▸ What you need to do: For the records below, print the lines from the line with "Customer Churn Analysis" through the line with "female, or nonbinary" exactly as written; include both end lines and exclude the rest.

═════ Data extract

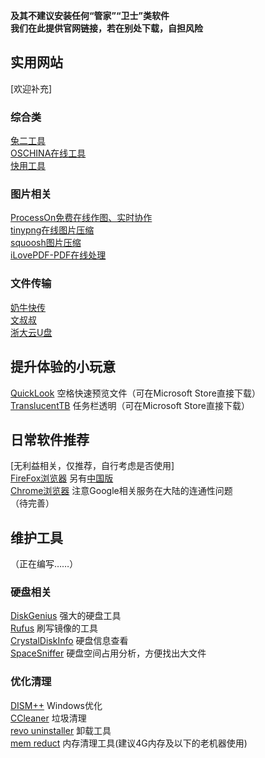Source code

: **及其不建议安装任何“管家”“卫士”类软件**  
**我们在此提供官网链接，若在别处下载，自担风险**  

## 实用网站
[欢迎补充]  
### 综合类

[兔二工具](https://www.tool22.com/)  
[OSCHINA在线工具](https://tool.oschina.net/)  
[快用工具](https://www.fastools.cn)  

### 图片相关

[ProcessOn免费在线作图、实时协作](免费在线作图、实时协作)  
[tinypng在线图片压缩](https://tinypng.com/)  
[squoosh图片压缩](https://squoosh.app/)  
[iLovePDF-PDF在线处理](https://www.ilovepdf.com/)

### 文件传输

[奶牛快传](https://cowtransfer.com/)  
[文叔叔](https://www.wenshushu.cn/)  
[浙大云U盘](https://www.qsc.zju.edu.cn/box/)  



## 提升体验的小玩意

[QuickLook](https://github.com/QL-Win/QuickLook) 空格快速预览文件（可在Microsoft Store直接下载）  
[TranslucentTB](https://github.com/TranslucentTB/TranslucentTB) 任务栏透明（可在Microsoft Store直接下载）   


## 日常软件推荐
[无利益相关，仅推荐，自行考虑是否使用]   
[FireFox浏览器](https://www.mozilla.org/zh-CN/firefox/) 另有[中国版](http://www.firefox.com.cn/)  
[Chrome浏览器](https://www.google.com/intl/zh-CN/chrome/) 注意Google相关服务在大陆的连通性问题  
（待完善）



## 维护工具
（正在编写……）  

### 硬盘相关

[DiskGenius](https://www.diskgenius.cn) 强大的硬盘工具  
[Rufus](https://rufus.ie/)  刷写镜像的工具  
[CrystalDiskInfo](https://crystalmark.info/en/software/crystaldiskinfo/) 硬盘信息查看  
[SpaceSniffer](http://www.uderzo.it/main_products/space_sniffer/download.html) 硬盘空间占用分析，方便找出大文件  

### 优化清理

[DISM++](https://www.chuyu.me/zh-Hans/) Windows优化  
[CCleaner](https://www.ccleaner.com/) 垃圾清理  
[revo uninstaller](https://www.revouninstaller.com/) 卸载工具  
[mem reduct](https://www.henrypp.org/product/memreduct) 内存清理工具(建议4G内存及以下的老机器使用)  



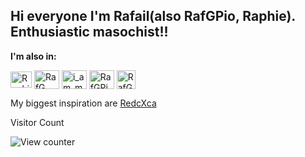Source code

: ## Hi everyone I'm Rafail(also RafGPio, Raphie). Enthusiastic masochist!!

**I'm also in:**

<a href="https://discord.com/users/454648581933236224" target="blank"><image align="center" src="https://assets-global.website-files.com/6257adef93867e50d84d30e2/636e0a6a49cf127bf92de1e2_icon_clyde_blurple_RGB.png" alt="Raphie" height="26" width="34" /></a>
<a href="https://x.com/rafgpio" target="blank"><img align="center" src="https://raw.githubusercontent.com/rahuldkjain/github-profile-readme-generator/master/src/images/icons/Social/twitter.svg" alt="RafG" height="30" width="40" /></a>
<a href="https://www.twitch.tv/rafgpio" target="blank"><img align="center" src="https://www.svgrepo.com/show/343527/twitch-network-communication-interaction-connection.svg" alt="i_am_max_lu" height="30" width="40" /></a>
<a href="https://www.youtube.com/c/rafgpio" target="blank"><img align="center" src="https://www.svgrepo.com/show/475700/youtube-color.svg" alt="RafGPio" height="30" width="40" /></a>
<a href="https://osu.ppy.sh/users/13705417" target="blank"><img align="center" src="https://upload.wikimedia.org/wikipedia/commons/thumb/1/1e/Osu%21_Logo_2016.svg/2048px-Osu%21_Logo_2016.svg.png" alt="RafGPio" height="30" width="30" /></a>

My biggest inspiration are [RedcXca](https://x.com/redcxca)


Visitor Count

![View counter](https://count.getloli.com/@RafGPio_github?name=RafGPio_github&theme=booru-jaypee&padding=7&offset=0&align=top&scale=1&pixelated=1&darkmode=auto)

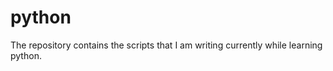 python
======

The repository contains the scripts that I am writing currently while learning python. 
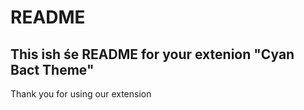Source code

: # README

## This ish śe README for your extenion "Cyan Bact Theme"

Thank you for using our extension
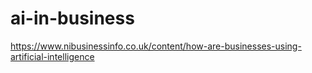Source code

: # ai-in-business
https://www.nibusinessinfo.co.uk/content/how-are-businesses-using-artificial-intelligence
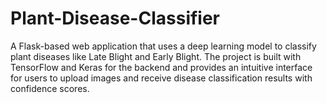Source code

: # Plant-Disease-Classifier
A Flask-based web application that uses a deep learning model to classify plant diseases like Late Blight and Early Blight. The project is built with TensorFlow and Keras for the backend and provides an intuitive interface for users to upload images and receive disease classification results with confidence scores.
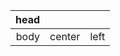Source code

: 
| head      |             |           |
|----------:|:-----------:|:----------|
| body      |   center    |  left     |
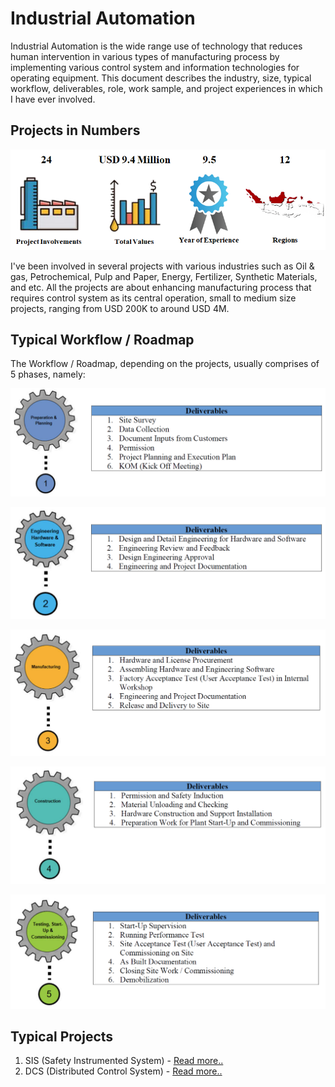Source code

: # Industrial Automation
Industrial Automation is the wide range use of technology that reduces human intervention in various types of manufacturing process by implementing various control system and information technologies for operating equipment. This document describes the industry, size, typical workflow, deliverables, role, work sample, and project experiences in which I have ever involved.

## Projects in Numbers

![](ProjectInNumbers.png)

I've been involved in several projects with various industries such as Oil & gas, Petrochemical, Pulp and Paper, Energy, Fertilizer, Synthetic Materials, and etc. All the projects are about enhancing manufacturing process that requires control system as its central operation, small to medium size projects, ranging from USD 200K to around USD 4M.

## Typical Workflow / Roadmap
The Workflow / Roadmap, depending on the projects, usually comprises of 5 phases, namely:

![](PrepPlan.png)

![](Eng.png)

![](Manufacture.png)

![](Construct.png)

![](Commission.png)

## Typical Projects
1. SIS (Safety Instrumented System) - [Read more..](https://triwgani.github.io/SIS/)
2. DCS (Distributed Control System) - [Read more..](https://triwgani.github.io/DCS/)
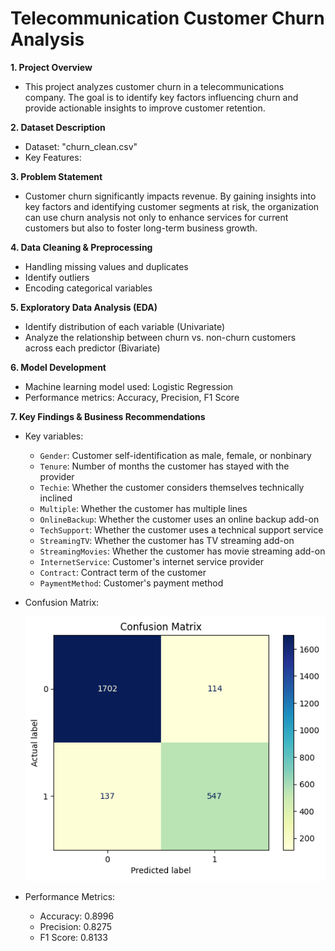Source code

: # Telecommunication Customer Churn Analysis

<b>1. Project Overview</b>
- This project analyzes customer churn in a telecommunications company. The goal is to identify key factors influencing churn and provide actionable insights to improve customer retention.

<b>2. Dataset Description</b>
- Dataset: "churn_clean.csv"
- Key Features:
  

 <b>3. Problem Statement</b>
 - Customer churn significantly impacts revenue. By gaining insights into key factors and identifying customer segments at risk, the organization can use churn analysis not only to enhance services for current customers but also to foster long-term business growth.

<b>4. Data Cleaning & Preprocessing</b>
- Handling missing values and duplicates
- Identify outliers
- Encoding categorical variables

<b>5. Exploratory Data Analysis (EDA)</b>
- Identify distribution of each variable (Univariate)
- Analyze the relationship between churn vs. non-churn customers across each predictor (Bivariate)

<b>6. Model Development</b>
- Machine learning model used: Logistic Regression
- Performance metrics: Accuracy, Precision, F1 Score

<b>7. Key Findings & Business Recommendations</b>
- Key variables:
  - `Gender`: Customer self-identification as male, female, or nonbinary
  - `Tenure`: Number of months the customer has stayed with the provider
  - `Techie`: Whether the customer considers themselves technically inclined
  - `Multiple`: Whether the customer has multiple lines
  - `OnlineBackup`: Whether the customer uses an online backup add-on
  - `TechSupport`: Whether the customer uses a technical support service
  - `StreamingTV`: Whether the customer has TV streaming add-on
  - `StreamingMovies`: Whether the customer has movie streaming add-on
  - `InternetService`: Customer's internet service provider
  - `Contract`: Contract term of the customer
  - `PaymentMethod`: Customer's payment method
- Confusion Matrix:

  ![Confusion Matrix](images/confusion_matrix.png)

- Performance Metrics:
  - Accuracy: 0.8996
  - Precision: 0.8275
  - F1 Score: 0.8133
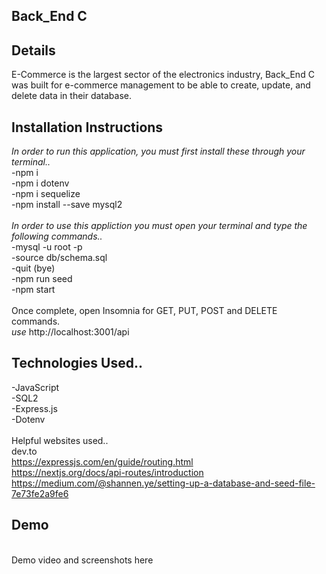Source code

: ## Back_End C
## Details
E-Commerce is the largest sector of the electronics industry, Back_End C was built for e-commerce management to be able to create, update, and delete data in their database.
<br>
## Installation Instructions
*In order to run this application, you must first install these through your terminal..*<br>
-npm i<br>
-npm i dotenv<br>
-npm i sequelize<br>
-npm install --save mysql2<br>
<br>
*In order to use this appliction you must open your terminal and type the following commands..*
<br>
-mysql -u root -p<br>
-source db/schema.sql<br>
-quit (bye)<br>
-npm run seed<br>
-npm start<br>
<br>
Once complete, open Insomnia for GET, PUT, POST and DELETE commands.
<br>
*use* http://localhost:3001/api
<br>
## Technologies Used..
-JavaScript<br>
-SQL2<br>
-Express.js<br>
-Dotenv<br>
<br>
Helpful websites used..<br>
dev.to<br>
https://expressjs.com/en/guide/routing.html<br>
https://nextjs.org/docs/api-routes/introduction<br>
https://medium.com/@shannen.ye/setting-up-a-database-and-seed-file-7e73fe2a9fe6
<br>

## Demo
<br>
Demo video and screenshots here
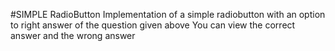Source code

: #SIMPLE RadioButton
Implementation of a simple radiobutton with an option to right answer of the question given above
You can view the correct answer and the wrong answer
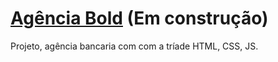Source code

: # <a href="https://devnylo.github.io/Agencia-Bold/">Agência Bold</a> (Em construção)

Projeto, agência bancaria com com a tríade HTML, CSS, JS.
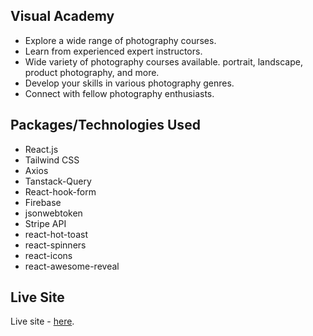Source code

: 


## Visual Academy

- Explore a wide range of photography courses.
- Learn from experienced expert instructors.
- Wide variety of photography courses available. portrait, landscape, product photography, and more.
- Develop your skills in various photography genres.
- Connect with fellow photography enthusiasts.
 

 ## Packages/Technologies Used

- React.js
- Tailwind CSS
- Axios
- Tanstack-Query
- React-hook-form
- Firebase
- jsonwebtoken
- Stripe API
- react-hot-toast
- react-spinners
- react-icons
- react-awesome-reveal

## Live Site
Live site - [here](https://summer-camp-project.netlify.app/).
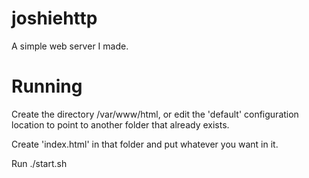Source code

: # joshiehttp
A simple web server I made.

# Running
Create the directory /var/www/html, or edit the 'default' configuration location to point to another folder that already exists.

Create 'index.html' in that folder and put whatever you want in it.

Run ./start.sh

══════════

▸ Written solution:
: # Telecommunication Customer Churn Analysis

<b>1. Project Overview</b>
- This project analyzes customer churn in a telecommunications company. The goal is to identify key factors influencing churn and provide actionable insights to improve customer retention.

<b>2. Dataset Description</b>
- Dataset: "churn_clean.csv"
- Key Features:
  

 <b>3. Problem Statement</b>
 - Customer churn significantly impacts revenue. By gaining insights into key factors and identifying customer segments at risk, the organization can use churn analysis not only to enhance services for current customers but also to foster long-term business growth.

<b>4. Data Cleaning & Preprocessing</b>
- Handling missing values and duplicates
- Identify outliers
- Encoding categorical variables

<b>5. Exploratory Data Analysis (EDA)</b>
- Identify distribution of each variable (Univariate)
- Analyze the relationship between churn vs. non-churn customers across each predictor (Bivariate)

<b>6. Model Development</b>
- Machine learning model used: Logistic Regression
- Performance metrics: Accuracy, Precision, F1 Score

<b>7. Key Findings & Business Recommendations</b>
- Key variables:
  - `Gender`: Customer self-identification as male, female, or nonbinary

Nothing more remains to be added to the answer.